Your instructions: Check every line in the records below for the word "item" and report how many have it, nothing more.

Source information:
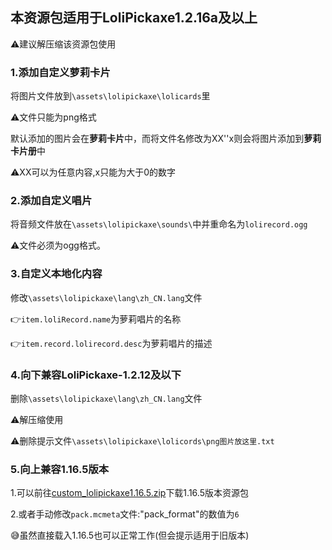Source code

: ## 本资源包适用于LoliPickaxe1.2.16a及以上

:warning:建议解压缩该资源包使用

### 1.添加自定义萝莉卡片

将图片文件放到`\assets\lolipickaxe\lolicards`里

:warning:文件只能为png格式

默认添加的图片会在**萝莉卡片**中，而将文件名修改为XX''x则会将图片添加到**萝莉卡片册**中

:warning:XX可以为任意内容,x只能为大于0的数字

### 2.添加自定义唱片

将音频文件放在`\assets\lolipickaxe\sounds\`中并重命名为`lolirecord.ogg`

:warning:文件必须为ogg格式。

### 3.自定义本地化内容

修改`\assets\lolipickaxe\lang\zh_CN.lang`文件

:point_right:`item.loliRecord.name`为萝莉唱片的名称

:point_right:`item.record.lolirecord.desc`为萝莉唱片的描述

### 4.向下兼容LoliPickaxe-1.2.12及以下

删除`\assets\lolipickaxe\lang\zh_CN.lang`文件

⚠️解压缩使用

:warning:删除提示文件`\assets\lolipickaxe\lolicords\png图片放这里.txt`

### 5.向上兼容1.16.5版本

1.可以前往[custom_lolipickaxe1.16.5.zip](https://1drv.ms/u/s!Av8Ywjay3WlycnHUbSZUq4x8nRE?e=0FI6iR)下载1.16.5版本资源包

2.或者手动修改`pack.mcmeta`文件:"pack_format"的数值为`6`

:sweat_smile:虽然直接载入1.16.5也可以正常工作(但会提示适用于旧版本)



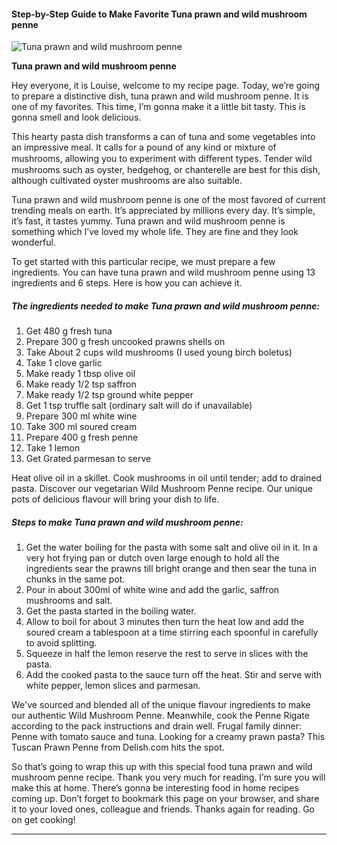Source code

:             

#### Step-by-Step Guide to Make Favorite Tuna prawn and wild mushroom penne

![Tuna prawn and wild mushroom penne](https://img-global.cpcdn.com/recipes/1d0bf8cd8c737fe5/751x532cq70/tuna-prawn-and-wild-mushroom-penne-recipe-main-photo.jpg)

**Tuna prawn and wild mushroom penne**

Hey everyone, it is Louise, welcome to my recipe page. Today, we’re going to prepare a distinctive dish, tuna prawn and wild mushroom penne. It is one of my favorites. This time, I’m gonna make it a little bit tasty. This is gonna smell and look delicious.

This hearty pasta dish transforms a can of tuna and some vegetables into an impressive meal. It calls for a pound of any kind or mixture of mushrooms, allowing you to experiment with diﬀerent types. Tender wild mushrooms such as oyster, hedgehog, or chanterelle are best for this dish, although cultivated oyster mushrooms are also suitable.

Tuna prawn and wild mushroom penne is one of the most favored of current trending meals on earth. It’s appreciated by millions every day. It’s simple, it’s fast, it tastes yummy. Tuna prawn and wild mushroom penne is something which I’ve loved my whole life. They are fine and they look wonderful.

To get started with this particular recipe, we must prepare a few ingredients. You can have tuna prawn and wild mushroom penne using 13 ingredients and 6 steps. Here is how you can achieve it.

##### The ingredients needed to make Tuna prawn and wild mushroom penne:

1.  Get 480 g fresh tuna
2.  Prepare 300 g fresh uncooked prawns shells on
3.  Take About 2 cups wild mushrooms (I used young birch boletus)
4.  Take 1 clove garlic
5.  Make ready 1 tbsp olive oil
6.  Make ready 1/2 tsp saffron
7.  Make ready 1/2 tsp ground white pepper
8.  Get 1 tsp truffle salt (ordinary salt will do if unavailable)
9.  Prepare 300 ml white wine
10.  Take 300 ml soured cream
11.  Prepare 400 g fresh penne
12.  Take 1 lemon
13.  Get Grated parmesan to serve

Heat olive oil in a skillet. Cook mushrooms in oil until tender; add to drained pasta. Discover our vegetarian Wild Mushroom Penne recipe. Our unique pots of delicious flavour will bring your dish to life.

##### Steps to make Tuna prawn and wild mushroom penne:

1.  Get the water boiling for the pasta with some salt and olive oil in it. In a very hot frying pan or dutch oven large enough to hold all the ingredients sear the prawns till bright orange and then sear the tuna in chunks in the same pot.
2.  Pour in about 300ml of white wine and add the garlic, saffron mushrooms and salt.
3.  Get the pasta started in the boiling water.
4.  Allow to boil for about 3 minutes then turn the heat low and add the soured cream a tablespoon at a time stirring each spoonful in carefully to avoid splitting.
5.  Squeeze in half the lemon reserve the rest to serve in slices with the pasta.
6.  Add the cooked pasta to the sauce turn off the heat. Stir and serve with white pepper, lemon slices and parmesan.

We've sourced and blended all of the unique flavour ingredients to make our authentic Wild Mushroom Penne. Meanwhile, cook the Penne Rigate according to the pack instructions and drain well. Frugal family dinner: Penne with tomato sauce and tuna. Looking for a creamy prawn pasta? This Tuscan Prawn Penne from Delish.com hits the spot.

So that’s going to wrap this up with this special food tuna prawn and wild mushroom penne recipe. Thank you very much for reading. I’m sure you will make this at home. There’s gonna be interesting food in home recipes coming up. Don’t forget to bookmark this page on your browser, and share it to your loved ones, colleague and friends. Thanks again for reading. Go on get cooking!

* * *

Answer area: 2